Glow Big or Glow Home

Poor Black Sabbath. They get such a bad rap. The truth is that many of their songs send the exact opposite message than what people think. Don't believe me? Check out the lyrics to After Forever!  To that end, I have stitched up a nice, pious cross logo to remind people how wholesome Sabbath is.

On the other hand, by his own admission Ozzy Osbourne is the Prince of Darkness. So flip out the lights, and this piece will remind you that no matter how good you are during the day, nighttime is the time to RAWK! \m/

The long game - why so much white?

This pattern has about 21,000 stitches - over 13,000 of which are white. This is a whole lot of setup for the glow-in-the-dark payoff, but the effect is worth it! It's like a magic trick. The illusionist puts in a lot of time to create and execute a trick, but the look on the face of the observer makes it all worthwhile.

My original idea did not include the bat wings, so I stitched v1.0 on white aida. Once I started working on the background I realized that it didn't "pop" the way I liked it. After much fuming (and maybe some cursing), I scrapped the original and started all over again on blue fabric. That makes my long setup even longer, but such are the pains of a designer. I go through all this so you don't have to!

Quid Pro Glow

There are also 5000 glow-in-the-dark stitches done with DMC Light effects E940. Phosphorescent floss is different from your standard threads in that it's made of synthetic polymers rather than cotton or silk.
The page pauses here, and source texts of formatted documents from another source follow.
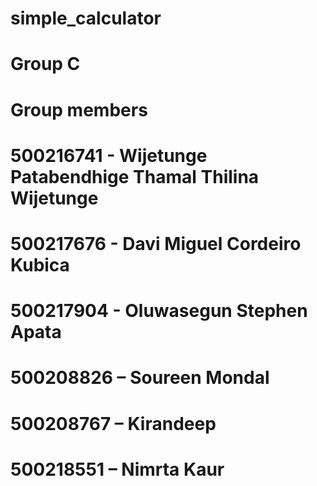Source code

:# simple_calculator

# Group C

# Group members
  # 500216741 - Wijetunge Patabendhige Thamal Thilina Wijetunge
  # 500217676 - Davi Miguel Cordeiro Kubica
  # 500217904 - Oluwasegun Stephen Apata
  # 500208826 – Soureen Mondal
  # 500208767 – Kirandeep
  # 500218551 – Nimrta Kaur
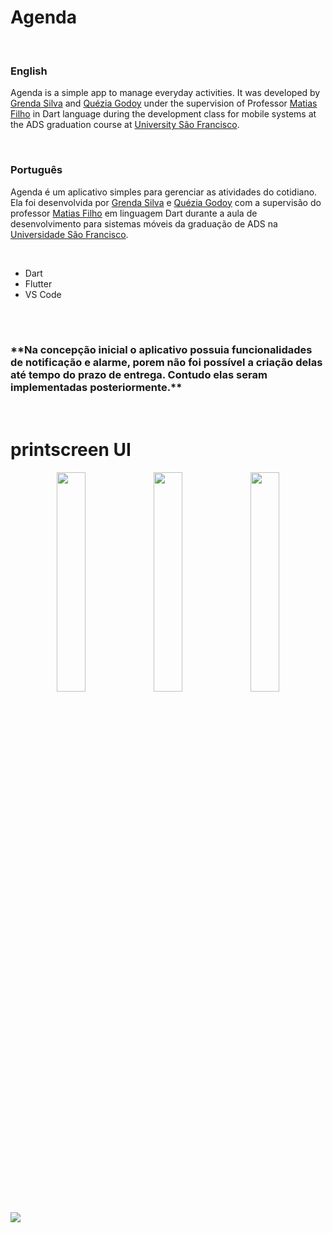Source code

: # Agenda

</br>

<h3>English</h3>
<p>Agenda is a simple app to manage everyday activities. It was developed by <a href="https://github.com/GrendaCarla">Grenda Silva</a> and <a href="https://github.com/Leckaa">Quézia Godoy</a> under the supervision of Professor <a href="https://github.com/matiasfilho81">Matias Filho</a> in Dart language during the development class for mobile systems at the ADS graduation course at <a href="https://www.usf.edu.br/english/">University São Francisco</a>.</p>


</br>

<h3>Português</h3>
<p>Agenda é um aplicativo simples para gerenciar as atividades do cotidiano. Ela foi desenvolvida por <a href="https://github.com/GrendaCarla">Grenda Silva</a> e <a href="https://github.com/Leckaa">Quézia Godoy</a> com a supervisão do professor <a href="https://github.com/matiasfilho81">Matias Filho</a> em linguagem Dart durante a aula de desenvolvimento para sistemas móveis da graduação de ADS na <a href="https://www.usf.edu.br/">Universidade São Francisco</a>.</p>
</br>

* Dart
* Flutter
* VS Code

</br></br>
<h3>**Na concepção inicial o aplicativo possuia funcionalidades de notificação e alarme, porem não foi possível a criação delas até tempo do prazo de entrega. Contudo elas seram implementadas posteriormente.**</h3>
</br>

# printscreen UI

<p align="center" ><img width="30%" src="https://user-images.githubusercontent.com/80162033/114619062-840b1d80-9c80-11eb-9a90-3de725eea244.png">    <img width="30%" src="https://user-images.githubusercontent.com/80162033/114619134-94bb9380-9c80-11eb-8550-48e148732477.png">    <img width="30%" src="https://user-images.githubusercontent.com/80162033/114619187-a2711900-9c80-11eb-9410-b09c7928142f.png"></p>

<img src="https://user-images.githubusercontent.com/80162033/114619234-b0269e80-9c80-11eb-8f70-51acd282cba3.png">
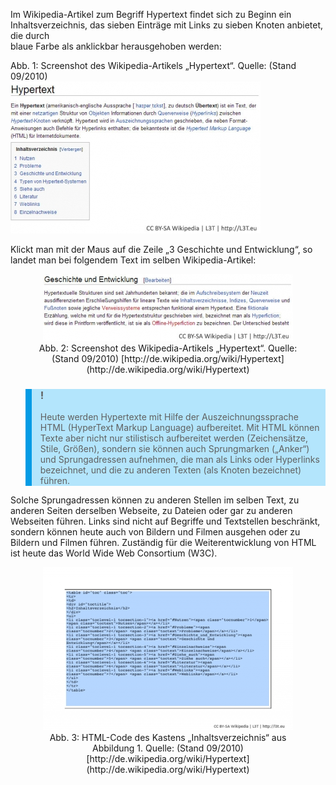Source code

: Im Wikipedia-Artikel zum Begriff Hypertext findet sich zu Beginn ein  
Inhaltsverzeichnis, das sieben Einträge mit Links zu sieben Knoten anbietet, die durch  
blaue Farbe als anklickbar herausgehoben werden:

Abb. 1: Screenshot des Wikipedia-Artikels „Hypertext“. Quelle: (Stand 09/2010)  
![](img/9556657094_5b91773967_o.jpg)

Klickt man mit der Maus auf die Zeile „3 Geschichte und Entwicklung“, so landet man bei folgendem Text im selben Wikipedia-Artikel:

<center><figure>
  <img src="img/2_Screenshot_des_WikipediaArtikels_Hypertext_Quelle_Stand_092010_httpdewikipediaor.jpg" alt="Abb. 2: Screenshot des Wikipedia-Artikels „Hypertext“. Quelle: (Stand 09/2010) [http://de.wikipedia.org/wiki/Hypertext](http://de.wikipedia.org/wiki/Hypertext)">
  <figcaption>Abb. 2: Screenshot des Wikipedia-Artikels „Hypertext“. Quelle: (Stand 09/2010) [http://de.wikipedia.org/wiki/Hypertext](http://de.wikipedia.org/wiki/Hypertext)</figcaption>
</figure></center>


<blockquote style="background: #B3E5FC; border-left: 10px solid #039BE5">

### !

Heute werden Hypertexte mit Hilfe der Auszeichnungssprache HTML (HyperText Markup Language) aufbereitet. Mit HTML können Texte aber nicht nur stilistisch aufbereitet werden (Zeichensätze, Stile, Größen), sondern sie können auch Sprungmarken („Anker“) und Sprungadressen aufnehmen, die man als Links oder Hyperlinks bezeichnet, und die zu anderen Texten (als Knoten bezeichnet) führen.

</blockquote>

Solche Sprungadressen können zu anderen Stellen im selben Text, zu anderen Seiten derselben Webseite, zu Dateien oder gar zu anderen Webseiten führen. Links sind nicht auf Begriffe und Textstellen beschränkt, sondern können heute auch von Bildern und Filmen ausgehen oder zu Bildern und Filmen führen. Zuständig für die Weiterentwicklung von HTML ist heute das World Wide Web Consortium (W3C).

<center><figure>
  <img src="img/3_HTMLCode_des_Kastens_Inhaltsverzeichnis_aus_Abbildung_1_Quelle_Stand_092010_http.png" alt="Abb. 3: HTML-Code des Kastens „Inhaltsverzeichnis“ aus Abbildung 1. Quelle: (Stand 09/2010) [http://de.wikipedia.org/wiki/Hypertext](http://de.wikipedia.org/wiki/Hypertext)">
  <figcaption>Abb. 3: HTML-Code des Kastens „Inhaltsverzeichnis“ aus Abbildung 1. Quelle: (Stand 09/2010) [http://de.wikipedia.org/wiki/Hypertext](http://de.wikipedia.org/wiki/Hypertext)</figcaption>
</figure></center>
These plastic threads are much stretchier than cotton thread, so you have to pull them tighter to maintain the tension. Unfortunately, this often pulls at the edges of the holes, and makes them more apparent.


E940 looks white by itself, but it is not actually as white as DMC Blanc thread. When you embed large blocks of it in a field of white cotton stitches, you can see a slight variation due to the differences in both color and material which somewhat gives away the final glow-in-the-dark result. Hopefully, your average non-stitcher won't even notice it. If your finished piece is framed under glass, it further camouflages the difference.

Most importantly, since the fibers of E940 are plastic, DO NOT IRON THEM, or they will melt. For this piece, I stitched all the cotton stitches first (all 16,000 of them). I washed and ironed it, and then put it back on a Q-snap frame stretched nice and tight, and stitched the rest. I debated re-ironing the unstitched borders (being careful not to touch the glow-in-the-dark edges with the iron), but fortunately, the process of stretching and mounting the finished piece meant there were no wrinkles or creases to be seen. I think you'll agree that once it was stretched and mounted, it looks pretty awesome!